--- START ---
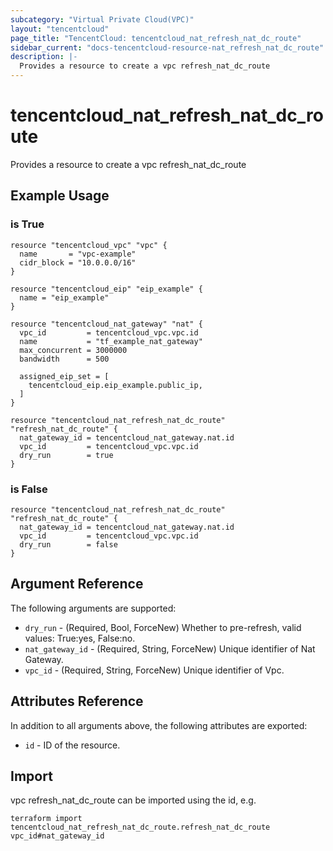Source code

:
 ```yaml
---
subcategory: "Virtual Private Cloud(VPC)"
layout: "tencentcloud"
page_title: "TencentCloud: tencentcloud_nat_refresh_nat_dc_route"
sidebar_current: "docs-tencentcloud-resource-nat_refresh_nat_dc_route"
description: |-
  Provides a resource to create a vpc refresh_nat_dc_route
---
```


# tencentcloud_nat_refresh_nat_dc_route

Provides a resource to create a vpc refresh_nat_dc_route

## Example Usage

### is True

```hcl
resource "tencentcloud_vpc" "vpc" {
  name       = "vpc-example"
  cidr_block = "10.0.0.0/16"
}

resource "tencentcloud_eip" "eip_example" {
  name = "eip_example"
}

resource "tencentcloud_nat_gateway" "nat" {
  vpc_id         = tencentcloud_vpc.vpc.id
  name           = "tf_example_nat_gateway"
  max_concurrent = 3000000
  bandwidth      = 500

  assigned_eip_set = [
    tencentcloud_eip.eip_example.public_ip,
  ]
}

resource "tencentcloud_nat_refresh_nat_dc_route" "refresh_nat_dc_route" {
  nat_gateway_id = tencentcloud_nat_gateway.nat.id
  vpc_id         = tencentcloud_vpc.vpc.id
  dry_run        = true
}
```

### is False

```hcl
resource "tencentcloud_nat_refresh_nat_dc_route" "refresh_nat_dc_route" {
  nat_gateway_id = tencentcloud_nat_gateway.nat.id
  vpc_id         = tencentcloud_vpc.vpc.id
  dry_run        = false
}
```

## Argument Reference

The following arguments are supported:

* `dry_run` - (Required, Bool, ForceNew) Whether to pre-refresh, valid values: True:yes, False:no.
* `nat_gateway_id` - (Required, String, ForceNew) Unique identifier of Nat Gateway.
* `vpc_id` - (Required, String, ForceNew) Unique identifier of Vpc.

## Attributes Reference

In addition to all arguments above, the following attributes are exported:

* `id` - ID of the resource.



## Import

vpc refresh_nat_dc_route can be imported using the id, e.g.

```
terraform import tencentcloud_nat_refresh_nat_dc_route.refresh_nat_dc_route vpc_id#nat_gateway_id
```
--- END ---
--- START ---
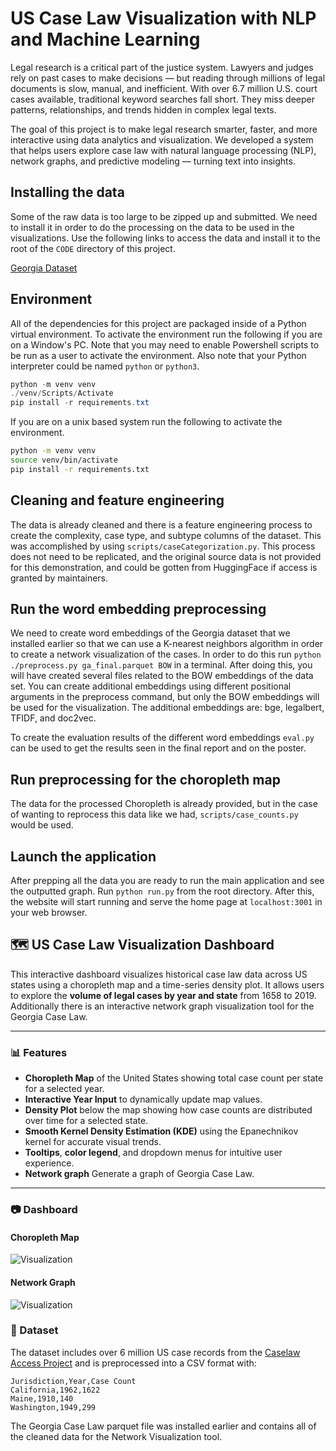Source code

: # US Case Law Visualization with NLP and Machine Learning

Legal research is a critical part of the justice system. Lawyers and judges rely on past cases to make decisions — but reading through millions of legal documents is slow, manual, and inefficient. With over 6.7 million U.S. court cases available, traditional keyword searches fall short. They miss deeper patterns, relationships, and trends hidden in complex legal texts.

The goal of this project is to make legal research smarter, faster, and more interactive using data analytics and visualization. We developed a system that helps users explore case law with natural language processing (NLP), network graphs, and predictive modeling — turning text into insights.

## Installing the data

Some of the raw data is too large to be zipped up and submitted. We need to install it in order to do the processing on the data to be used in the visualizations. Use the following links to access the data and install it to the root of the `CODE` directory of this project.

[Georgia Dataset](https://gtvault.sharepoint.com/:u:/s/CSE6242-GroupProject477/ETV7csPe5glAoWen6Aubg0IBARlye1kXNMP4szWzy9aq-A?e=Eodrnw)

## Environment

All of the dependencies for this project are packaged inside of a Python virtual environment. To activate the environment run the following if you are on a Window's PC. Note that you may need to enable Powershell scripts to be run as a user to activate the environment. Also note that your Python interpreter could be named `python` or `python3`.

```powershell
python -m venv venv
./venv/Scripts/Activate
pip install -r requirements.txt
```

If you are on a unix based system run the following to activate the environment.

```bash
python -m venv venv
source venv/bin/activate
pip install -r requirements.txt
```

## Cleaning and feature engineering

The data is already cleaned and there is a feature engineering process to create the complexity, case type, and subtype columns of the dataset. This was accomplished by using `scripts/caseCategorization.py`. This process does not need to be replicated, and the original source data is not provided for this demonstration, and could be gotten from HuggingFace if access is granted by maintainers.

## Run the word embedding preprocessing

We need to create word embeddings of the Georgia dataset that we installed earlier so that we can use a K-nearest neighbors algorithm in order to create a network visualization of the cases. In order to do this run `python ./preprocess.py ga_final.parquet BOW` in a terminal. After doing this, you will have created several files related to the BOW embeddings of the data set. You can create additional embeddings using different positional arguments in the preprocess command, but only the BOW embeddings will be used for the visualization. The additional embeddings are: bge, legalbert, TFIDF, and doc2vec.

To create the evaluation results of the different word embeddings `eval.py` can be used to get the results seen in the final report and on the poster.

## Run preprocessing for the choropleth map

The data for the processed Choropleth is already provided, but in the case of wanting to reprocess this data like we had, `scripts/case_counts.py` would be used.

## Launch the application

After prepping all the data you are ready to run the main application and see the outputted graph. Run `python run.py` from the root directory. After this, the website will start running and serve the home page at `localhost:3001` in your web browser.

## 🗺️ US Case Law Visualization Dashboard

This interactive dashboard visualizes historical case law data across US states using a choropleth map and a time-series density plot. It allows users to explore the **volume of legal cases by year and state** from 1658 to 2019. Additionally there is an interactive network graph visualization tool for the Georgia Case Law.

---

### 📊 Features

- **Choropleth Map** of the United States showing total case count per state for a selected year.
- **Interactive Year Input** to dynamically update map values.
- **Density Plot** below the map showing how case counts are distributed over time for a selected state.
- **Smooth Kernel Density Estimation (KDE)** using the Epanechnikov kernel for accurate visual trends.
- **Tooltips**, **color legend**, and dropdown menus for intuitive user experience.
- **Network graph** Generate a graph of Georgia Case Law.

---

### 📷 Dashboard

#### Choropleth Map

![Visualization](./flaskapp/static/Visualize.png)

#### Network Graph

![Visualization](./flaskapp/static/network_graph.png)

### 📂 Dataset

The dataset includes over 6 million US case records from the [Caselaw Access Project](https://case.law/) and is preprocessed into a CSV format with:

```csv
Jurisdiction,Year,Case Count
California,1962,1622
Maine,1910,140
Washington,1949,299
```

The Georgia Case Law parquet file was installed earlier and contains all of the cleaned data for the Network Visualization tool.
--- END ---
=== WHAT TO DO ===
Copy only this part of the entries above: the line with "## Installing the data", the line with "## Environment", and the lines between, all exactly as written.

=== WRITTEN REPLY ===
## Installing the data

Some of the raw data is too large to be zipped up and submitted. We need to install it in order to do the processing on the data to be used in the visualizations. Use the following links to access the data and install it to the root of the `CODE` directory of this project.

[Georgia Dataset](https://gtvault.sharepoint.com/:u:/s/CSE6242-GroupProject477/ETV7csPe5glAoWen6Aubg0IBARlye1kXNMP4szWzy9aq-A?e=Eodrnw)

## Environment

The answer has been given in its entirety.